Have you seen anything like that already, where developers have said, well we thought about doing it this way, but we're going another way?
PR: Too early. The phones aren't even out yet, user experience hasn't occurred yet. I would say July, we'll get a lot of feedback once these games come out with push notifications. The other thing that's kind of interesting, by the way, is that OpenFeint is working on cross-compatibility, because if I have a 2.2 iPhone and you have a 3.0 iPhone, and you send me a social challenge, in my app on 2.2, it won't show up as a push notification, right, because I don't have the 3.0 iPhone. So we are support the concept of push notifications in the plumbing and infrastructure of OpenFeint, however on a 2.2 phone, whenever the user next opens the app, they would see a screen that is an OpenFeint screen that would have a notification saying "you've got to beat my score," as opposed to seeing it on the iPhone icon, as a number, like the Mail thing, where it says you have notes waiting for you.
So I think as a user experience, the jury's still out, because the platforms are just getting ready, right? So the key here is to say that we're going to make it trivial by continuing our tradition, which is no servers, very easy to integrate, and some big games will launch in July with push notifications and then we'll go from there.
I think, to a certain extent, the same thing will happen on the microtransactions side. It already has happened with Xbox Live -- I don't know if you remember the story of horse armor, where everyone says "how can you release a different graphic and ask us to pay for it?" Have you seen examples yet of how developers want to use microtransactions? Are they aware of that danger or are they fearful of that at all?

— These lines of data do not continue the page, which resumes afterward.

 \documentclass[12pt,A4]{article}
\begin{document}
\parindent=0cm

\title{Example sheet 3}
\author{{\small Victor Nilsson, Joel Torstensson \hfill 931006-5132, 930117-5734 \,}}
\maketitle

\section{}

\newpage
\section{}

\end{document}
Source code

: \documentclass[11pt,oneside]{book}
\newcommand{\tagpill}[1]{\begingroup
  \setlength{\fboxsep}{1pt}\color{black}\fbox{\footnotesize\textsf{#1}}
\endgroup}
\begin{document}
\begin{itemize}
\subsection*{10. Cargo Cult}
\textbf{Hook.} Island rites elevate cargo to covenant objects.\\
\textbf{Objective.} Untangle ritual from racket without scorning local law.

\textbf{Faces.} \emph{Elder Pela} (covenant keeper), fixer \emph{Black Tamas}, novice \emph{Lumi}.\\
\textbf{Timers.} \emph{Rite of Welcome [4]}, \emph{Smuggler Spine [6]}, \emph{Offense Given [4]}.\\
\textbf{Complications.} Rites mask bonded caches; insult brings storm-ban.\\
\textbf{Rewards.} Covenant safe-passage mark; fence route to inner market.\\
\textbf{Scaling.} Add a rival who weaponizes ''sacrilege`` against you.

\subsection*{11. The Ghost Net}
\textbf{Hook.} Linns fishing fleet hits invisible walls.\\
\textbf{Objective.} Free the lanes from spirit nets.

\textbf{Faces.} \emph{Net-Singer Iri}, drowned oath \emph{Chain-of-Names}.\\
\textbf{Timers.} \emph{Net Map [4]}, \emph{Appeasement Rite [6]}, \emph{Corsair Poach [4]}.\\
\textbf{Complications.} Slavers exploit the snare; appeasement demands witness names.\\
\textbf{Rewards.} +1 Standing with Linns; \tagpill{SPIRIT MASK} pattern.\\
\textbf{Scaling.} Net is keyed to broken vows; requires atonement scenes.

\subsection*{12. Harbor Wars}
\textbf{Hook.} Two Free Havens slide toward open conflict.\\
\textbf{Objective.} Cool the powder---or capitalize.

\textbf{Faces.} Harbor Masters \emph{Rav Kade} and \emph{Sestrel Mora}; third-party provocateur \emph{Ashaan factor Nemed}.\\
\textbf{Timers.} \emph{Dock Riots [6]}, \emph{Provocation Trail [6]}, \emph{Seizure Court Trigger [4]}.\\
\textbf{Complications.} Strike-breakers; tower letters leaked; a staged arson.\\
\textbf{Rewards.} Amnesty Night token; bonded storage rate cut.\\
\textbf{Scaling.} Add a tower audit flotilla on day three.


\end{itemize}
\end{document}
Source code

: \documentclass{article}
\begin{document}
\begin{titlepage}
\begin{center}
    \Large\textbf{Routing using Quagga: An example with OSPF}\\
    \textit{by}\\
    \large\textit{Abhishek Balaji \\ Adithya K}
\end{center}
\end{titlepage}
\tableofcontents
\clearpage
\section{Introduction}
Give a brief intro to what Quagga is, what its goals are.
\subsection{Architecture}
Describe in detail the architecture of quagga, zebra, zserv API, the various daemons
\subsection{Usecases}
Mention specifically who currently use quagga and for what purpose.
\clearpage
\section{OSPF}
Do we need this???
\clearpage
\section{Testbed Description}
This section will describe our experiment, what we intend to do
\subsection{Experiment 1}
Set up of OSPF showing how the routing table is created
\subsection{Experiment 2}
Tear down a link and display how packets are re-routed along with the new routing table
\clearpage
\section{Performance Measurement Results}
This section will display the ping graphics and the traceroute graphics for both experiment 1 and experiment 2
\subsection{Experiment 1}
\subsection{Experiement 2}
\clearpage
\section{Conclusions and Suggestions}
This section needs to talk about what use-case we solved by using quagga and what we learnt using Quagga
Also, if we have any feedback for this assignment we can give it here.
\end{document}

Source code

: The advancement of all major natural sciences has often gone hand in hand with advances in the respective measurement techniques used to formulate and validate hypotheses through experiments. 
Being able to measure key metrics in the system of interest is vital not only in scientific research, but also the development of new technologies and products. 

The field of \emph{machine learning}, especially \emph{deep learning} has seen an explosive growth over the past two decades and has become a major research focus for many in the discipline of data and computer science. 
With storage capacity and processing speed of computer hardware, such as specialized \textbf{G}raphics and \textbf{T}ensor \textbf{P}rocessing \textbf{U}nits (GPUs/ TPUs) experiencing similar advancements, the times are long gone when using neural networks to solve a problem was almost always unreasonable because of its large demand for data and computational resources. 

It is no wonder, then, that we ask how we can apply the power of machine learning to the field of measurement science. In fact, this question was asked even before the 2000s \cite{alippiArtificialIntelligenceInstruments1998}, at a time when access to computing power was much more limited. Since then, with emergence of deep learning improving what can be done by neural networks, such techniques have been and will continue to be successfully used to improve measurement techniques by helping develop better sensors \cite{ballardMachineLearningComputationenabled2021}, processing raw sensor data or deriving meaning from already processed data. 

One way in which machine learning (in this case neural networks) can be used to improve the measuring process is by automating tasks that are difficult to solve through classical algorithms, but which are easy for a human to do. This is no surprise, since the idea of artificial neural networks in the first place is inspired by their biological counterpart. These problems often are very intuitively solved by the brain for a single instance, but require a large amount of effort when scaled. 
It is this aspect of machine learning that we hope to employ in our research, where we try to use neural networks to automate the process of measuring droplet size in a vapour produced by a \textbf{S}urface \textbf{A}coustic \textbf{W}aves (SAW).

PR: So I think the obvious one, just because I have, as I said, investments in companies in the Facebook app space, the big reason for microtransactions is virtual goods. So any kind of virtual world, avatar apps, some of these Mafia iMob apps, you can assume that there will be virtual goods unlocking with microtransactions. That one I think will translate over fairly well, in fact Net is going next week to China, where he's a keynote speaker at Tencent's annual conference. Tencent is an Asian company which does a billion dollars in microtransactions, all of it virtual goods. So I think that microtransactions, as we see them on social networks today, will come pretty much that way onto the iPhone social network, or the iPhone gaming network.
NJ: I also think that it will actually lead to the pricing, might even drop dramatically, but those who are charging for applications are going to go free, because they're going to earn much more by making it free and leveraging microtransactions.
Yeah, if you're charging $4 for an app and can sell four levels for $1 each, that's the way to go.
NJ: The user starts playing, gets very engaged, and wants to get to the next level and make the purchase, and it's very difficult not to make the purchase if you're engaged and you want to continue the game.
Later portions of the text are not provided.